The Cytological Events and Molecular Control of Life Cycle Development of Trypanosoma brucei in the Mammalian Bloodstream

Abstract

African trypanosomes cause devastating disease in sub-Saharan Africa in humans and livestock. The parasite lives extracellularly within the bloodstream of mammalian hosts and is transmitted by blood-feeding tsetse flies. In the blood, trypanosomes exhibit two developmental forms: the slender form and the stumpy form. The slender form proliferates in the bloodstream, establishes the parasite numbers and avoids host immunity through antigenic variation. The stumpy form, in contrast, is non-proliferative and is adapted for transmission. Here, we overview the features of slender and stumpy form parasites in terms of their cytological and molecular characteristics and discuss how these contribute to their distinct biological functions. Thereafter, we describe the technical developments that have enabled recent discoveries that uncover how the slender to stumpy transition is enacted in molecular terms. Finally, we highlight new understanding of how control of the balance between slender and stumpy form parasites interfaces with other components of the infection dynamic of trypanosomes in their mammalian hosts. This interplay between the host environment and the parasite's developmental biology may expose new vulnerabilities to therapeutic attack or reveal where drug control may be thwarted by the biological complexity of the parasite's lifestyle.

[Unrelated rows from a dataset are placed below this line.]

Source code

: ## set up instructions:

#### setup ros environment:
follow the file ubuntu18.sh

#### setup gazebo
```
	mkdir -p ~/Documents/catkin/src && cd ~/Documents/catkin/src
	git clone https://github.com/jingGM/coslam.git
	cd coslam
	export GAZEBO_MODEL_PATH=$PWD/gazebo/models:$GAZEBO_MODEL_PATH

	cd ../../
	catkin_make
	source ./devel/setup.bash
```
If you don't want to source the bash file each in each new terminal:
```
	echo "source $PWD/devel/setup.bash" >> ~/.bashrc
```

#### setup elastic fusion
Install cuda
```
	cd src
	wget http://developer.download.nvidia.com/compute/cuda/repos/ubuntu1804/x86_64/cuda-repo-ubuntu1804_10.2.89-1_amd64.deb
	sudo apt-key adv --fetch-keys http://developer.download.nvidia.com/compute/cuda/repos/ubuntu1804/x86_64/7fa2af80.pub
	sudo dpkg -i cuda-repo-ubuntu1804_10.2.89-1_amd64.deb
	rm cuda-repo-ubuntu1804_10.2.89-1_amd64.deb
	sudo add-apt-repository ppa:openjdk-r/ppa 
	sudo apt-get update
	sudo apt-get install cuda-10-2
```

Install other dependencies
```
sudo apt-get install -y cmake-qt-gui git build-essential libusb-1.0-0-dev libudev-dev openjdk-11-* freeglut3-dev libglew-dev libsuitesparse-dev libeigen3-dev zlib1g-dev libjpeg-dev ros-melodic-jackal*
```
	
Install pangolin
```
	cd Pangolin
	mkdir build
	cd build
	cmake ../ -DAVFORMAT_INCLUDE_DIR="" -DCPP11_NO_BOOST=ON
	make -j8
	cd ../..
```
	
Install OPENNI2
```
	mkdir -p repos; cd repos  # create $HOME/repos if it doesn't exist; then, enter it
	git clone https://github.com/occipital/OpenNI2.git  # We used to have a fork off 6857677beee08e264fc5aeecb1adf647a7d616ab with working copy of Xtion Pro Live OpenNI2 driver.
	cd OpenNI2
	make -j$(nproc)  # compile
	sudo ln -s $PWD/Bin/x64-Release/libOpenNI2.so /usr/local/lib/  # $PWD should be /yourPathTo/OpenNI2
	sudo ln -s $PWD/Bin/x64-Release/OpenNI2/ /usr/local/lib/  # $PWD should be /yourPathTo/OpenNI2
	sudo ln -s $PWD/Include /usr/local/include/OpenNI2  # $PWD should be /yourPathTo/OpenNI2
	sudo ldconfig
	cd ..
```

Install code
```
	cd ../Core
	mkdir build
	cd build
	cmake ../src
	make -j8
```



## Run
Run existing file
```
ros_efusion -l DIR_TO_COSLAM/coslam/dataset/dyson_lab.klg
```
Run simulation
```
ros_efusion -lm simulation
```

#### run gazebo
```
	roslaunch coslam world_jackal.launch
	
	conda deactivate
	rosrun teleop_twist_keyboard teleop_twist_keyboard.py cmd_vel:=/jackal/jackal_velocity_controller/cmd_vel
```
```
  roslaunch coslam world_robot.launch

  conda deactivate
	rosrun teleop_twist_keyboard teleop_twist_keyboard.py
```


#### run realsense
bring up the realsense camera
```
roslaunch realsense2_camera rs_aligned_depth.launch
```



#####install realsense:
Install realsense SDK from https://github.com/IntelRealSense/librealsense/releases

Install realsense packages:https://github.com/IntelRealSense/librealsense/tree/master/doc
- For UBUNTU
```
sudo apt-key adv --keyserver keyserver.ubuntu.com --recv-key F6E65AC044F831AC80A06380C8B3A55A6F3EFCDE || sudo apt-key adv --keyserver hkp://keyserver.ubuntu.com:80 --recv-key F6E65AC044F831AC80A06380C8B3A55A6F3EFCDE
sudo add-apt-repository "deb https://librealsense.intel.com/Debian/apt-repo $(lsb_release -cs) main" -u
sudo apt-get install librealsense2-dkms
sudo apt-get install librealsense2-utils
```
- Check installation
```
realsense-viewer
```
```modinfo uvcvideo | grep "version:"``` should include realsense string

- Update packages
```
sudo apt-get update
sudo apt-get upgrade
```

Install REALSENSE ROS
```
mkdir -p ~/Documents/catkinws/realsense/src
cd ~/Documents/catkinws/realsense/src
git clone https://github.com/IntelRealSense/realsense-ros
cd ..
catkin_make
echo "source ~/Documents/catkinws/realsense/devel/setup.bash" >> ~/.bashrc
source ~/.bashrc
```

Keywords: Trypanosoma brucei; differentiation; life-cycle; quorum sensing; stumpy form; transmission.

Figure 1

The changing environments of the T. brucei life cycle. (1) Following a tsetse fly blood meal on an infected mammal (blue arrow), T. brucei stumpy cells reaching the tsetse midgut differentiate to procyclic cells. (2) Development of T. brucei proceeds through the tsetse midgut to the proventriculus. (3) Differentiation to epimastigote cells is followed by production of mammalian-infective metacyclic cells in the salivary gland. (4) On transfer to a new mammalian host via a tsetse fly bite (blue arrow), metacyclic cells differentiate to bloodstream forms. (5) In the bloodstream, proliferative slender cells elevate the parasitaemia until accumulation of a density-dependent signal triggers differentiation to the cell-cycle arrested stumpy form (via an intermediate stage). The stumpy form of T. brucei faces a particular challenge in that it must survive long enough in the bloodstream to be transmitted, but it must also survive long enough in the tsetse midgut to differentiate to the next life cycle stage and establish infection. These different environments pose different challenges that must be overcome to enable the continuation of the parasite life cycle. For example, in the mammalian host (red section), parasites must evade immune attack to ensure parasite survival and avoid excessive exploitation of host resources to ensure the host survives long enough to enable successful transmission to the tsetse fly vector. On uptake to the tsetse fly midgut (orange section), the parasites face a shift in nutrient availability and temperature among other challenges. For a review of factors effecting establishment of tsetse fly midgut infection see [1].

Figure 2

Characteristics of a stumpy cell. A number of assays can be used to test the proportion of cells in a T. brucei bloodstream form population that are slender or stumpy. (1) Firstly, stumpy cells are clearly morphologically distinct from slender cells. The representative cells shown have been labelled with the DNA stain DAPI (white) to highlight the position of the nucleus and kinetoplast in each case. (2) Secondly, stumpy cells express the PAD1 protein on their surface [27]. PAD1 positive cells can be identified using the PAD1 antibody by immunofluorescence microscopy or Western blotting. PAD-based reporter assays have also been established for enzymatic or cytological quantitation. (3) Stumpy cells also have a more elaborated mitochondrion than slender cells [23] and this can be detected by incubating the cells with mitotracker dye [24] before fixing and visualising the cells with a fluorescence microscope. (4) During the cell cycle, T. brucei cells first segregate their replicated mitochondrial genome (kinetoplast, K) and then their nucleus (N) prior to cytokinesis to generate two daughter cells [71]. Stumpy cells are arrested in G1/G0 of the cell cycle and have 1 kinetoplast and 1 nucleus (1K1N) [37]. Thus, differentiation to a stumpy population is accompanied by an accumulation of 1K1N cells, and this can be detected by staining with an appropriate DNA dye (e.g., DAPI) and KN scoring by immunofluorescence microscopy or flow cytometry (a completely stumpy population will have a single dominant peak corresponding to G1/G0). (5) Finally, stumpy cells, unlike slender cells, are able to differentiate synchronously to procyclic cells in culture [41], when differentiation is triggered by incubating cells at 27 °C in SDM-79 medium containing 6 mM cis-aconitate. Differentiation to procyclic cells is indicated by expression of EP procyclin [72] and can be detected using an EP procyclin antibody and flow cytometry. Maximal expression of EP procyclin is detectable 3 h after exposure of stumpy cells to cis-aconitate [51].